Als ein hoher Funktionär den Tagebau besucht um schöne Bilder für die Zeitungen und das Fernsehen produzieren zu lassen, hält sich Gundi nicht ans Protokoll und fragt geradeheraus: „Warum fahrt ihr in Westautos?“ Er kritisiert den Abbau der Braunkohle und den damit verbundenen Raubbau an der Natur. Die Reaktion der Funktionäre ist arrogant und bringt ihn auf die Palme. Einen der ihren boxt er zu Boden und er wird aus der Partei ausgeschlossen. Doch dies geschieht nicht kampflos. Er weigert sich das Parteibuch abzugeben und seinen Ideen abzuschwören. Die DDR ist „sein Land“ und er will es nicht den Parteibürokraten überlassen. Dafür geht er auch einen Pakt mit dem Teufel ein.

Stasi

Die Identifikation mit dem Rebellen bekommt Risse, als die ZuschauerInnen erfahren, dass er auch Inoffizieller Mitarbeiter (IM) der Stasi war. Wie kann das sein? Warum lässt er sich mit der dunklen Seite der Macht ein? Verrät er damit nicht seine Ideale?

Das Tolle an dem Film ist, dass er plastisch darlegt, dass die Frage der Stasizuträger häufig genug nicht mit einem einfachen schwarz oder weiß zu beantworten ist. Jeder Fall war anders und muss in seiner eigenen Komplexität betrachtet werden. Die Gleichung, IM=Verbrecher ist denkbar einfach. Zu einfach.
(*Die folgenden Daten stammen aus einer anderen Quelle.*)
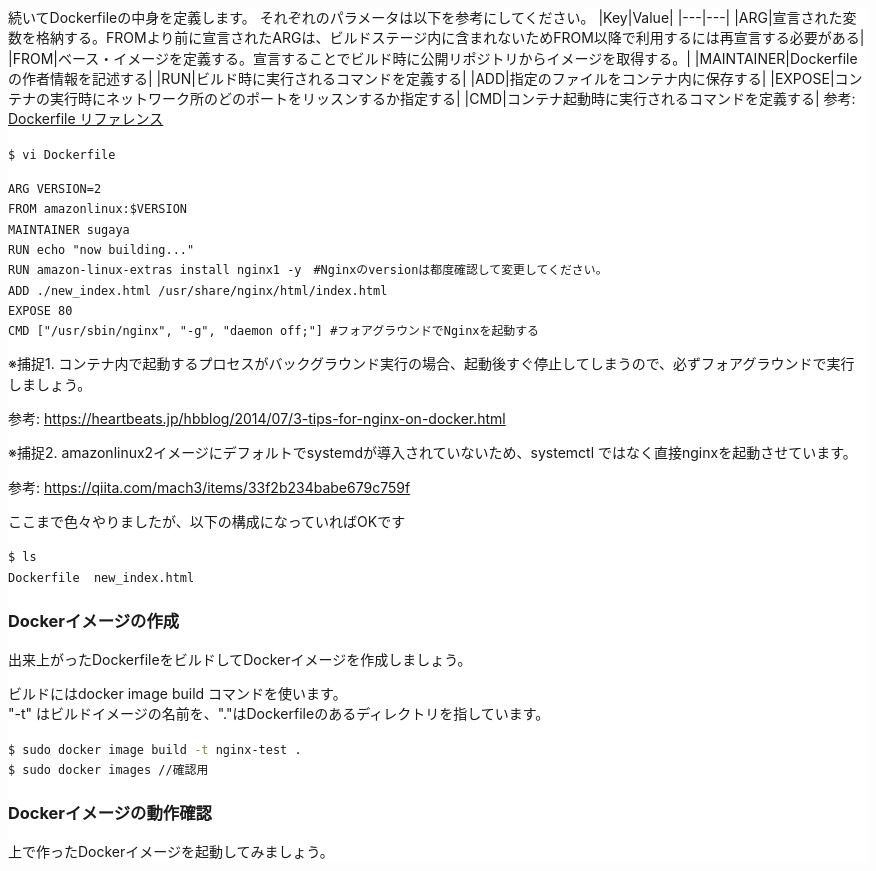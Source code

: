 続いてDockerfileの中身を定義します。
それぞれのパラメータは以下を参考にしてください。
|Key|Value|
|---|---|
|ARG|宣言された変数を格納する。FROMより前に宣言されたARGは、ビルドステージ内に含まれないためFROM以降で利用するには再宣言する必要がある|
|FROM|ベース・イメージを定義する。宣言することでビルド時に公開リポジトリからイメージを取得する。|
|MAINTAINER|Dockerfileの作者情報を記述する|
|RUN|ビルド時に実行されるコマンドを定義する|
|ADD|指定のファイルをコンテナ内に保存する|
|EXPOSE|コンテナの実行時にネットワーク所のどのポートをリッスンするか指定する|
|CMD|コンテナ起動時に実行されるコマンドを定義する|
参考: [Dockerfile リファレンス](http://docs.docker.jp/engine/reference/builder.html)

```bash
$ vi Dockerfile
```
```
ARG VERSION=2
FROM amazonlinux:$VERSION
MAINTAINER sugaya
RUN echo "now building..."
RUN amazon-linux-extras install nginx1 -y　#Nginxのversionは都度確認して変更してください。
ADD ./new_index.html /usr/share/nginx/html/index.html
EXPOSE 80
CMD ["/usr/sbin/nginx", "-g", "daemon off;"] #フォアグラウンドでNginxを起動する
```

※捕捉1. コンテナ内で起動するプロセスがバックグラウンド実行の場合、起動後すぐ停止してしまうので、必ずフォアグラウンドで実行しましょう。

参考: https://heartbeats.jp/hbblog/2014/07/3-tips-for-nginx-on-docker.html

※捕捉2. amazonlinux2イメージにデフォルトでsystemdが導入されていないため、systemctl ではなく直接nginxを起動させています。

参考: https://qiita.com/mach3/items/33f2b234babe679c759f

ここまで色々やりましたが、以下の構成になっていればOKです
```bash
$ ls
Dockerfile  new_index.html
```
### Dockerイメージの作成
出来上がったDockerfileをビルドしてDockerイメージを作成しましょう。

ビルドにはdocker image build コマンドを使います。  
"-t" はビルドイメージの名前を、"."はDockerfileのあるディレクトリを指しています。
```bash
$ sudo docker image build -t nginx-test .
$ sudo docker images //確認用
```

### Dockerイメージの動作確認
上で作ったDockerイメージを起動してみましょう。
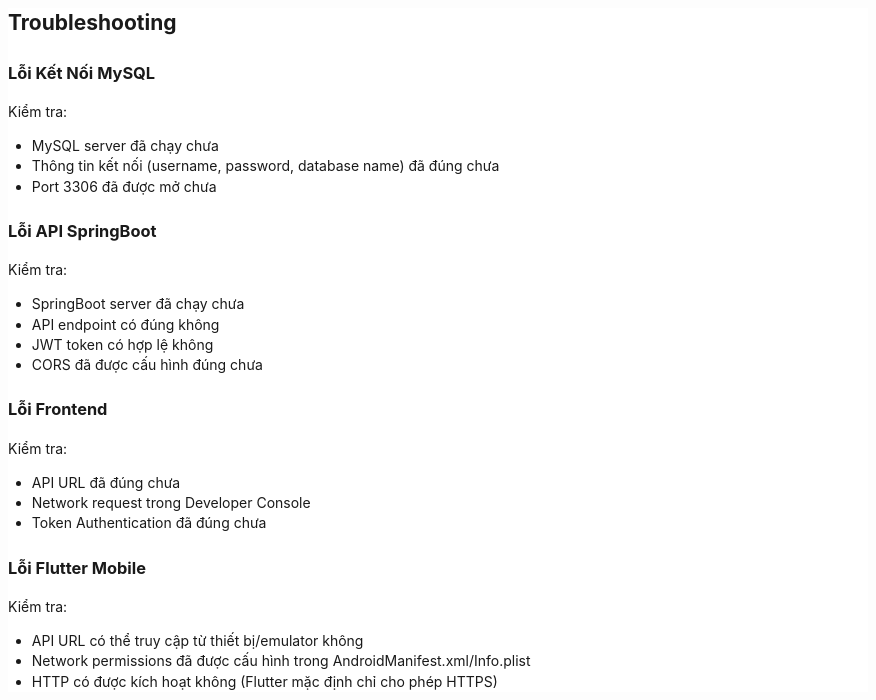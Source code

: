 ## Troubleshooting

### Lỗi Kết Nối MySQL

Kiểm tra:
- MySQL server đã chạy chưa
- Thông tin kết nối (username, password, database name) đã đúng chưa
- Port 3306 đã được mở chưa

### Lỗi API SpringBoot

Kiểm tra:
- SpringBoot server đã chạy chưa
- API endpoint có đúng không
- JWT token có hợp lệ không
- CORS đã được cấu hình đúng chưa

### Lỗi Frontend

Kiểm tra:
- API URL đã đúng chưa
- Network request trong Developer Console
- Token Authentication đã đúng chưa

### Lỗi Flutter Mobile

Kiểm tra:
- API URL có thể truy cập từ thiết bị/emulator không
- Network permissions đã được cấu hình trong AndroidManifest.xml/Info.plist
- HTTP có được kích hoạt không (Flutter mặc định chỉ cho phép HTTPS)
Gundermann spitzelte anfangs aus Überzeugung, so wollte er unter anderem Leute daran hindern, die DDR zu verlassen, weil diese dem Land beim Aufbau fehlen würden. Das geht aber weiter, in dem er Berichte über KollegInnen und FreundInnen verfasst. (Die Darstellung im Film weicht allerdings etwas vom realen Fall ab. In einem Beitrag des MDR heißt es, dass Gundermann, die Stasi benutzen wollte um gegen unliebsame Parteifunktionäre vorgehen zu können). Wie absurd die Stasi das Spitzelwesen auf die Spitze trieb, sieht man daran, dass auch Gundermann von einem Freund überwacht wurde und dieser den Auftrag erhielt, seine Beziehung zu zerstören. Nach etwa acht Jahren beendete Gundermann die Zusammenarbeit mit der Stasi. Nach der Wende ist er erschrocken über sich selbst, wie weit er gegangen ist und wie vieles er verdrängt hat. Die schwierige Phase der Selbstreflexion und der Versuch mit den Denunzierten ins Gespräch zu kommen, beginnt. Der Film endet mit einem Konzert. Zu dessen Anfang outet er sich als Stasi-IM.

Was bleibt

Gerade Menschen, die nicht in der DDR gelebt haben, sollten sich den Streifen anschauen. Das wird den Blick weiten. Der Film gibt ein Gefühl dafür, was die DDR war und dafür, was es bedeutet, wenn wir auf dieser Webseite immer wieder von „Stalinismus“ oder „bürokratischer Diktatur“ im Zusammenhang mit der DDR oder der Sowjetunion schreiben. Gerhard Gundermann war im Film als auch in der Realität eine besondere Persönlichkeit. Der Film wird durchzogen von dessen besonderer Musik, den Texten die ans Herz gehen. Die Liebe seines Lebens findet er, nach einigen Irrungen und Wirrungen. Gundermann starb früh, mit nur 43 Jahren.